- [What you need to do]: Each line of the material beneath should be duplicated exactly.
---------- Data records ----------
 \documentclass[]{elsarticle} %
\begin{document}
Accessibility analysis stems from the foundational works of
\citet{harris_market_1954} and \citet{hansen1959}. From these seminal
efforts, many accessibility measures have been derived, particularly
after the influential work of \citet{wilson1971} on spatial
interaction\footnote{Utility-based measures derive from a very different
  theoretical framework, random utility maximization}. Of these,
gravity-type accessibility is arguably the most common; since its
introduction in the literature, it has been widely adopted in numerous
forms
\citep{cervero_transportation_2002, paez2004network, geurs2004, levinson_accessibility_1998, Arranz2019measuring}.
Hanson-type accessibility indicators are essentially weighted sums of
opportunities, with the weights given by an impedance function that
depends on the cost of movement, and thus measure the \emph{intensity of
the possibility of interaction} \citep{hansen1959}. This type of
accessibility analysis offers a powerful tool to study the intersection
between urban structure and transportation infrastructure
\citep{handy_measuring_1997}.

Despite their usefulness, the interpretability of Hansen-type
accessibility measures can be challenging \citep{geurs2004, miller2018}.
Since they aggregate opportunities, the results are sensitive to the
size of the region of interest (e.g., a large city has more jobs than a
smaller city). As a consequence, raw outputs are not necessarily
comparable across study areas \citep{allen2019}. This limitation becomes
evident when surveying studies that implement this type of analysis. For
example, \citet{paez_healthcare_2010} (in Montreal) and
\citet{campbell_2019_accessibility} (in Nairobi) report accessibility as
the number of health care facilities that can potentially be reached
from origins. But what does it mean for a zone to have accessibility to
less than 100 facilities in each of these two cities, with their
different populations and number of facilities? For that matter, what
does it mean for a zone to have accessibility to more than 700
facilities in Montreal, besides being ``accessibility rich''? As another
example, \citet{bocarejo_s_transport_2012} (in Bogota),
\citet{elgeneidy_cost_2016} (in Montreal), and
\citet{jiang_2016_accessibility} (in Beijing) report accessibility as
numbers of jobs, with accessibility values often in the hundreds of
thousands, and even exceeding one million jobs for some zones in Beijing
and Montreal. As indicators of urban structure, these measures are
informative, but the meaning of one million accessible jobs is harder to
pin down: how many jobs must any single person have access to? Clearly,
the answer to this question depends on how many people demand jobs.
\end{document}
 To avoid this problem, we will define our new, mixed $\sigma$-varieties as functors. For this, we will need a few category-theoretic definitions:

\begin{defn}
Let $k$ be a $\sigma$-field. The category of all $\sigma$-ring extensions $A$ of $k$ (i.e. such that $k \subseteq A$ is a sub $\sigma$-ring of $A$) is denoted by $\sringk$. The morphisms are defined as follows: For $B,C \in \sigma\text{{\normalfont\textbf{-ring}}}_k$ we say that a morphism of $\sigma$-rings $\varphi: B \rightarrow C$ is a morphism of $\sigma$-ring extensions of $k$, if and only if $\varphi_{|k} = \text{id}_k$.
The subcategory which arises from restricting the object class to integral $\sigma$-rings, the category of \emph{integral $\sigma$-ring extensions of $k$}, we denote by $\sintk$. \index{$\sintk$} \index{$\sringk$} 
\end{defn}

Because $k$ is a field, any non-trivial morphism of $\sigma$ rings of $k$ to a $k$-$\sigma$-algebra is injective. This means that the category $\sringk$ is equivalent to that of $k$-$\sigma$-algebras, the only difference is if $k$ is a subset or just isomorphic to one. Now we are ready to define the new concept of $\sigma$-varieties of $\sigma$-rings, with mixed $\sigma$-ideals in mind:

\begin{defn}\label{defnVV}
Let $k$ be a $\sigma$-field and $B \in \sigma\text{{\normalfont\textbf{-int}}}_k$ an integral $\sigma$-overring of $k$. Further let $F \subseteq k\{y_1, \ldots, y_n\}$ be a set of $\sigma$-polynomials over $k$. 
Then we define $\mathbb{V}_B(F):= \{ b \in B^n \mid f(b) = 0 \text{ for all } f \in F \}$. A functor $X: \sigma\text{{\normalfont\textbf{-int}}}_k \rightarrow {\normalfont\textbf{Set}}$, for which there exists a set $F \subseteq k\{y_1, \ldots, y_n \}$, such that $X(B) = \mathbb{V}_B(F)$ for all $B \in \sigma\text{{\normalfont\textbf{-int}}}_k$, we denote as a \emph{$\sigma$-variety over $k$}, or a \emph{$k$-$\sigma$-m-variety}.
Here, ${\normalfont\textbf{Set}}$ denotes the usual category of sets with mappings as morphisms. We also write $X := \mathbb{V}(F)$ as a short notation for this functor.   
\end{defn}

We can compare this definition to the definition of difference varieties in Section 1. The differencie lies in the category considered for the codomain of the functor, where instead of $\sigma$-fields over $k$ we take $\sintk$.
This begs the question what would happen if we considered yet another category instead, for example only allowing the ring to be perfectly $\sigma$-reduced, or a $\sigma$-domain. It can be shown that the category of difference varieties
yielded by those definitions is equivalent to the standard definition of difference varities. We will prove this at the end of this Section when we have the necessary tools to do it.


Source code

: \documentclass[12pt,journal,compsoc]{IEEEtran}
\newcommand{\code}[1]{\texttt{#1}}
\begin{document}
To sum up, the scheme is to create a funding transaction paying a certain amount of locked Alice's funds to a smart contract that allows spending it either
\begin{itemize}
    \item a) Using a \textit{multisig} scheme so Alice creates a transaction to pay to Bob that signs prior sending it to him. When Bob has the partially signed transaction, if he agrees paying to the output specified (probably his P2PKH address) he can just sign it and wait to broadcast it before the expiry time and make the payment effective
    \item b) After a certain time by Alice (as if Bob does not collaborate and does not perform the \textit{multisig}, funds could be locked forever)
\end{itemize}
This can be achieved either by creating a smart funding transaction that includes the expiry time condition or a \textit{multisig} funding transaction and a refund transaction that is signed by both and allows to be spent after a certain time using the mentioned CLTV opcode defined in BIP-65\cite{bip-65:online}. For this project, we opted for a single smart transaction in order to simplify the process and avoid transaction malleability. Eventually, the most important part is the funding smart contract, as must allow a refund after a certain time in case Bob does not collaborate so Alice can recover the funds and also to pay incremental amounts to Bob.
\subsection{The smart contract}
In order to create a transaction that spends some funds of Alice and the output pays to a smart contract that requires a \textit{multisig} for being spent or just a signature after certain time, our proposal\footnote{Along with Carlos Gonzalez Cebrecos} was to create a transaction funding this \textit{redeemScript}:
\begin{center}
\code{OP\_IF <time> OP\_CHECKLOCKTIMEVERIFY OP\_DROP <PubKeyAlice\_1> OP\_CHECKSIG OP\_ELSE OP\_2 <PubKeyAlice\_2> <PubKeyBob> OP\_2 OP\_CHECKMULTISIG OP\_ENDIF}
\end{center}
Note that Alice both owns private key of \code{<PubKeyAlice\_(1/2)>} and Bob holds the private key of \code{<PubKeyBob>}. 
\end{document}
----------
- [Output]:
 \documentclass[]{elsarticle} %
\begin{document}
Accessibility analysis stems from the foundational works of
\citet{harris_market_1954} and \citet{hansen1959}. From these seminal
efforts, many accessibility measures have been derived, particularly
after the influential work of \citet{wilson1971} on spatial
interaction\footnote{Utility-based measures derive from a very different
  theoretical framework, random utility maximization}. Of these,
gravity-type accessibility is arguably the most common; since its
introduction in the literature, it has been widely adopted in numerous
forms
\citep{cervero_transportation_2002, paez2004network, geurs2004, levinson_accessibility_1998, Arranz2019measuring}.
Hanson-type accessibility indicators are essentially weighted sums of
opportunities, with the weights given by an impedance function that
depends on the cost of movement, and thus measure the \emph{intensity of
the possibility of interaction} \citep{hansen1959}. This type of
accessibility analysis offers a powerful tool to study the intersection
between urban structure and transportation infrastructure
\citep{handy_measuring_1997}.

Despite their usefulness, the interpretability of Hansen-type
accessibility measures can be challenging \citep{geurs2004, miller2018}.
Since they aggregate opportunities, the results are sensitive to the
size of the region of interest (e.g., a large city has more jobs than a
smaller city). As a consequence, raw outputs are not necessarily
comparable across study areas \citep{allen2019}. This limitation becomes
evident when surveying studies that implement this type of analysis. For
example, \citet{paez_healthcare_2010} (in Montreal) and
\citet{campbell_2019_accessibility} (in Nairobi) report accessibility as
the number of health care facilities that can potentially be reached
from origins. But what does it mean for a zone to have accessibility to
less than 100 facilities in each of these two cities, with their
different populations and number of facilities? For that matter, what
does it mean for a zone to have accessibility to more than 700
facilities in Montreal, besides being ``accessibility rich''? As another
example, \citet{bocarejo_s_transport_2012} (in Bogota),
\citet{elgeneidy_cost_2016} (in Montreal), and
\citet{jiang_2016_accessibility} (in Beijing) report accessibility as
numbers of jobs, with accessibility values often in the hundreds of
thousands, and even exceeding one million jobs for some zones in Beijing
and Montreal. As indicators of urban structure, these measures are
informative, but the meaning of one million accessible jobs is harder to
pin down: how many jobs must any single person have access to? Clearly,
the answer to this question depends on how many people demand jobs.
\end{document}
 To avoid this problem, we will define our new, mixed $\sigma$-varieties as functors. For this, we will need a few category-theoretic definitions:

\begin{defn}
Let $k$ be a $\sigma$-field. The category of all $\sigma$-ring extensions $A$ of $k$ (i.e. such that $k \subseteq A$ is a sub $\sigma$-ring of $A$) is denoted by $\sringk$. The morphisms are defined as follows: For $B,C \in \sigma\text{{\normalfont\textbf{-ring}}}_k$ we say that a morphism of $\sigma$-rings $\varphi: B \rightarrow C$ is a morphism of $\sigma$-ring extensions of $k$, if and only if $\varphi_{|k} = \text{id}_k$.
The subcategory which arises from restricting the object class to integral $\sigma$-rings, the category of \emph{integral $\sigma$-ring extensions of $k$}, we denote by $\sintk$. \index{$\sintk$} \index{$\sringk$} 
\end{defn}

Because $k$ is a field, any non-trivial morphism of $\sigma$ rings of $k$ to a $k$-$\sigma$-algebra is injective. This means that the category $\sringk$ is equivalent to that of $k$-$\sigma$-algebras, the only difference is if $k$ is a subset or just isomorphic to one. Now we are ready to define the new concept of $\sigma$-varieties of $\sigma$-rings, with mixed $\sigma$-ideals in mind:

\begin{defn}\label{defnVV}
Let $k$ be a $\sigma$-field and $B \in \sigma\text{{\normalfont\textbf{-int}}}_k$ an integral $\sigma$-overring of $k$. Further let $F \subseteq k\{y_1, \ldots, y_n\}$ be a set of $\sigma$-polynomials over $k$. 
Then we define $\mathbb{V}_B(F):= \{ b \in B^n \mid f(b) = 0 \text{ for all } f \in F \}$. A functor $X: \sigma\text{{\normalfont\textbf{-int}}}_k \rightarrow {\normalfont\textbf{Set}}$, for which there exists a set $F \subseteq k\{y_1, \ldots, y_n \}$, such that $X(B) = \mathbb{V}_B(F)$ for all $B \in \sigma\text{{\normalfont\textbf{-int}}}_k$, we denote as a \emph{$\sigma$-variety over $k$}, or a \emph{$k$-$\sigma$-m-variety}.
Here, ${\normalfont\textbf{Set}}$ denotes the usual category of sets with mappings as morphisms. We also write $X := \mathbb{V}(F)$ as a short notation for this functor.   
\end{defn}

We can compare this definition to the definition of difference varieties in Section 1. The differencie lies in the category considered for the codomain of the functor, where instead of $\sigma$-fields over $k$ we take $\sintk$.
This begs the question what would happen if we considered yet another category instead, for example only allowing the ring to be perfectly $\sigma$-reduced, or a $\sigma$-domain. It can be shown that the category of difference varieties
yielded by those definitions is equivalent to the standard definition of difference varities. We will prove this at the end of this Section when we have the necessary tools to do it.


Source code

: \documentclass[12pt,journal,compsoc]{IEEEtran}
\newcommand{\code}[1]{\texttt{#1}}
\begin{document}
To sum up, the scheme is to create a funding transaction paying a certain amount of locked Alice's funds to a smart contract that allows spending it either
\begin{itemize}
    \item a) Using a \textit{multisig} scheme so Alice creates a transaction to pay to Bob that signs prior sending it to him. When Bob has the partially signed transaction, if he agrees paying to the output specified (probably his P2PKH address) he can just sign it and wait to broadcast it before the expiry time and make the payment effective
    \item b) After a certain time by Alice (as if Bob does not collaborate and does not perform the \textit{multisig}, funds could be locked forever)
\end{itemize}
This can be achieved either by creating a smart funding transaction that includes the expiry time condition or a \textit{multisig} funding transaction and a refund transaction that is signed by both and allows to be spent after a certain time using the mentioned CLTV opcode defined in BIP-65\cite{bip-65:online}. For this project, we opted for a single smart transaction in order to simplify the process and avoid transaction malleability. Eventually, the most important part is the funding smart contract, as must allow a refund after a certain time in case Bob does not collaborate so Alice can recover the funds and also to pay incremental amounts to Bob.
\subsection{The smart contract}
In order to create a transaction that spends some funds of Alice and the output pays to a smart contract that requires a \textit{multisig} for being spent or just a signature after certain time, our proposal\footnote{Along with Carlos Gonzalez Cebrecos} was to create a transaction funding this \textit{redeemScript}:
\begin{center}
\code{OP\_IF <time> OP\_CHECKLOCKTIMEVERIFY OP\_DROP <PubKeyAlice\_1> OP\_CHECKSIG OP\_ELSE OP\_2 <PubKeyAlice\_2> <PubKeyBob> OP\_2 OP\_CHECKMULTISIG OP\_ENDIF}
\end{center}
Note that Alice both owns private key of \code{<PubKeyAlice\_(1/2)>} and Bob holds the private key of \code{<PubKeyBob>}. 
\end{document}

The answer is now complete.